Comme le souligne Jean-Marc Allemand
dans Nostradamus et les tréteaux de l'Antéchrist, Pierre le
Grand fut le premier tsar à couper la Russie de ses racines
traditionnelles, inaugurant d'ailleurs son action subversive par un «
tour d'Europe » qu'abrégea seulement une révolte matée avec la
dernière férocité. Comme fruit de cette occidentalisation, les
structures féodales furent remplacées par la « Table des rangs »
édictant de nouvelles règles administratives et bureaucratiques,
tandis que le service militaire obligatoire faisait son apparition.

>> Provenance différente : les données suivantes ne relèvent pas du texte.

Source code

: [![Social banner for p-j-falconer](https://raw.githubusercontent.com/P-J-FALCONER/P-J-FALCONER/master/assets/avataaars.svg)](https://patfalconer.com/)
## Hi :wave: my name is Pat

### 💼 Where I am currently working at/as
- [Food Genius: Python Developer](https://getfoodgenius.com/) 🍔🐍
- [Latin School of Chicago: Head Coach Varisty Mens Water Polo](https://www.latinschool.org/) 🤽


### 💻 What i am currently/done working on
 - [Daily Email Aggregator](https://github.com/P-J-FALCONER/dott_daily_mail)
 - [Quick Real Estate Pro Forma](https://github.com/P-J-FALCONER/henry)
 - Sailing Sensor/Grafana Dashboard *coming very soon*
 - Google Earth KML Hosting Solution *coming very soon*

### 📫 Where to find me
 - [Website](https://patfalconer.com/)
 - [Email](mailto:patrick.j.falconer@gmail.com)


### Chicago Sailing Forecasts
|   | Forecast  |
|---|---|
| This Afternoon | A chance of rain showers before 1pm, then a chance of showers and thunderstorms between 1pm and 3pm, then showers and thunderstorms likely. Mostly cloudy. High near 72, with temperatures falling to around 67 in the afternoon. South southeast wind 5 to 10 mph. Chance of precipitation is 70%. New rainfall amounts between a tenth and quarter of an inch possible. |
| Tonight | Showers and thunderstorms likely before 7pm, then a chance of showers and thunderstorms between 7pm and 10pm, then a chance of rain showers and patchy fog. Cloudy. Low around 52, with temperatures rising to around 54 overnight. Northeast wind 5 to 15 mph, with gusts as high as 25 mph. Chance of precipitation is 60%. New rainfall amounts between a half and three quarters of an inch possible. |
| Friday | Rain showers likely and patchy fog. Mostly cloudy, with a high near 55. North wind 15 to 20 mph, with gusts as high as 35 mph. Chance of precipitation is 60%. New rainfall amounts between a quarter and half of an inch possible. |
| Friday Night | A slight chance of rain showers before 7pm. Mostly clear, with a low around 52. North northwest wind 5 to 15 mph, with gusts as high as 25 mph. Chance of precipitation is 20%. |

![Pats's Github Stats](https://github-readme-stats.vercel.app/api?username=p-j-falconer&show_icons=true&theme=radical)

Le cadre de vie, bien sûr, s'harmonisa à ces tendances, et le tsar
fit décorer son palais de Saint-Pétersbourg, la nouvelle capitale,
avec des statues antiques venues d'Italie. Toujours dans le domaine
des fastes « symboliques », il organisa, à l'occasion du traité
de paix avec la Suède, une mascarade de sept jours à laquelle
chacun se devait de participer sous peine d'une forte amende, et pour
bien préciser ses objectifs, il avait créé avec ses conseillers un
« Concile très bouffon » parodiant les cérémonies religieuses et
dont les membres étaient dotés de surnoms blasphématoires. Pour
couronner le tout, on donna des fêtes carnavalesques en hommage à
l'âne...
Le Patriarcat fut supprimé et remplacé
par le Saint-Synode, à la tête duquel se trouvait un laïc nommé
par le tsar – le procureur – véritable ministre du Culte qui
« suggérait » les nominations (et, sous Catherine II, se
vantera d'être athée). Le secret de la confession fut aboli, les
prêtres devant, sous peine de mort, dénoncer les opposants au
régime. Toutes choses qui valurent à Pierre le Grand les louanges
des esprits éclairés, Voltaire, comme l'on sait, lui consacrant un
livre. Catherine II, grande admiratrice des « philosophes »
français, poursuivra cette oeuvre antitraditionnelle, qui
s'accompagnait bien sûr d'une exploitation féroce du peuple par les
parvenus du régime qui avaient remplacé l'ancienne noblesse.
La Russie, disions-nous, n'était pas
le seul pays où l'on s'en prît directement, alors, à l'Autorité
spirituelle. Car ce fut bien, via la suppression des jésuites et la
corruption de la Franc-Maçonnerie [1], le temps des attaques
décisives contre Rome - les monarques, généralement « éclairés
», étant trop imbus des idées nouvelles pour être autre chose que
les artisans empressés de leur propre ruine. Il est d'ailleurs
significatif que de cette époque, si proche de la seconde moitié du
XXe siècle par bien des aspects, nos contemporains aient gardé
Mozart comme figure emblématique. Au-delà du musicien réellement
inspiré (au sens traditionnel du terme), dont ils méconnaissent
évidemment la véritable « qualité », c'est à l'« Européen »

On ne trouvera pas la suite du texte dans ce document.